▶
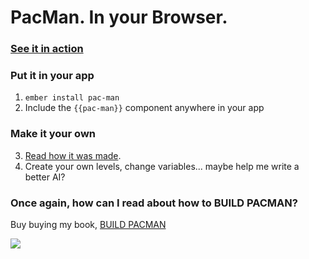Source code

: # PacMan.  In your Browser.

### [See it in action](https://www.emberscreencasts.com/pacman)

### Put it in your app

1. `ember install pac-man`
2. Include the `{{pac-man}}` component anywhere in your app

### Make it your own

3. [Read how it was made](https://leanpub.com/buildpacman).
4. Create your own levels, change variables... maybe help me write a better AI?

### Once again, how can I read about how to BUILD PACMAN?

Buy buying my book, [BUILD PACMAN](https://leanpub.com/buildpacman)

[![](https://s3.amazonaws.com/titlepages.leanpub.com/buildpacman/hero?1457936060)](https://leanpub.com/buildpacman)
◀
§ **EXERCISE**
The answer must be the line containing "### Once again, how" and every line after it through the last line of the records above, repeated exactly.

§ **EXERCISE RESULT**
### Once again, how can I read about how to BUILD PACMAN?

Buy buying my book, [BUILD PACMAN](https://leanpub.com/buildpacman)

[![](https://s3.amazonaws.com/titlepages.leanpub.com/buildpacman/hero?1457936060)](https://leanpub.com/buildpacman)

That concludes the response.